Entré a la sala de juntas, donde ya todos estaban esperando. Mi hermano estaba allí, impaciente como siempre. Aunque éramos gemelos, no éramos idénticos en personalidad ni en enfoque.
—Buenos días a todos —dije con firmeza, y todos bajaron la cabeza, excepto Enzo.
—Arthur, te he estado llamando. La reunión debía haber comenzado hace tiempo —mencionó Enzo, con su habitual tono de reproche.
—La reunión empieza cuando yo lo decido —respondí, cortante. —Ingrid, empieza.
Mi asistente encendió la gran pantalla, mostrando los detalles del nuevo proyecto. Nuestra empresa era líder en la fabricación de electrodomésticos y productos electrónicos, desde teléfonos inteligentes hasta robots domésticos con inteligencia artificial avanzada. Esta última línea de productos estaba diseñada para facilitar la vida en el hogar, algo que sabía que revolucionaría el mercado.
Tras la reunión, me retiré a mi despacho, seguido por Nancy, mi secretaria, quien me mostró las cifras para que las firmara. Dejé los documentos en el escritorio y, como siempre, Nancy no tardó en empezar con sus coqueteos.
—Hoy no, Nancy —le advertí, ya molesto.
—¿Está bien, señor? —preguntó, fingiendo preocupación.
—No me hagas preguntas que no te corresponden —respondí, levantándome y acercándome a ella—. Cuando quiera algo de ti, te lo haré saber. Hasta entonces, haz tu trabajo y nada más.
—Lo siento, señor —dijo, casi temblando.
—Tengo una reunión importante con los empresarios de Daicota. Cuando lleguen, hazlos pasar y cierra la puerta. No quiero interrupciones, especialmente de ninguna mujer.
Cuando se retiró, dejé escapar un suspiro. Nancy era hermosa, sí, pero no tenía tiempo para distracciones. Me levanté, encendí un cigarrillo y miré por la ventana. Nuestro rascacielos era uno de los más altos del país, un símbolo del poder que había construido desde los 18 años. He trabajado sin descanso, construyendo esta corporación, y nadie, ni siquiera mi hermano, me quitará lo que me pertenece.

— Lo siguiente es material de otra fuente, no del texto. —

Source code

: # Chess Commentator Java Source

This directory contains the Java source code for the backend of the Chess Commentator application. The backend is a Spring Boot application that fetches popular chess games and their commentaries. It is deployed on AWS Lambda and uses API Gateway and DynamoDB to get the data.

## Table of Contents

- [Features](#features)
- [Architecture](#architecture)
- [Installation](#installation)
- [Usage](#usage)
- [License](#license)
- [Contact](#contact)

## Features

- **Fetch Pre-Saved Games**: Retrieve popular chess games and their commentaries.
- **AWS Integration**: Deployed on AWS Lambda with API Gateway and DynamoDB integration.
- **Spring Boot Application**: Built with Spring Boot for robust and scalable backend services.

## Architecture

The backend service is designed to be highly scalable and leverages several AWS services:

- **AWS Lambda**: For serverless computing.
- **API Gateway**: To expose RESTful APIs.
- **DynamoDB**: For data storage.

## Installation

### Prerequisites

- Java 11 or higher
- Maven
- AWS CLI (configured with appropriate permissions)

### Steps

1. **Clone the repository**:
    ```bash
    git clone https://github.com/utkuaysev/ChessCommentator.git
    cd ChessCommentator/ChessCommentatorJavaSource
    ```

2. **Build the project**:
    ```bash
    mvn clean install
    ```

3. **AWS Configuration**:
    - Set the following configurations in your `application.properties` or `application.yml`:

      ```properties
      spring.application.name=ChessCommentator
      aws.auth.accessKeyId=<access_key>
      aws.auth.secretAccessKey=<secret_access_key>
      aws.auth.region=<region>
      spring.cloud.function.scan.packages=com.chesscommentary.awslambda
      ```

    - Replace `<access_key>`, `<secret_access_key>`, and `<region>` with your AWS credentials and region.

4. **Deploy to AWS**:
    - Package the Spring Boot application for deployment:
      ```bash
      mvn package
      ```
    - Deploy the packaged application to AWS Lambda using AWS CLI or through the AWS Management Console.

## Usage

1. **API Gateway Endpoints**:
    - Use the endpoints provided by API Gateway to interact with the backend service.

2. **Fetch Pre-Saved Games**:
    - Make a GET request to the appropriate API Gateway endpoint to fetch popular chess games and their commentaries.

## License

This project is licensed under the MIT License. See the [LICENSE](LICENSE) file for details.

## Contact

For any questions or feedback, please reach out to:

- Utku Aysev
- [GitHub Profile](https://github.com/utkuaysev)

Al final del día, cuando salí de mi oficina, observé cómo todos los empleados se levantaban de inmediato, inclinando sus cabezas en señal de respeto. Me acostumbré a ese tipo de reverencia. No espero menos, después de todo, soy Arthur Zaens, un hombre de prestigio, poder y éxito. Para mí, esa es la única forma en la que deberían tratarme, como un rey.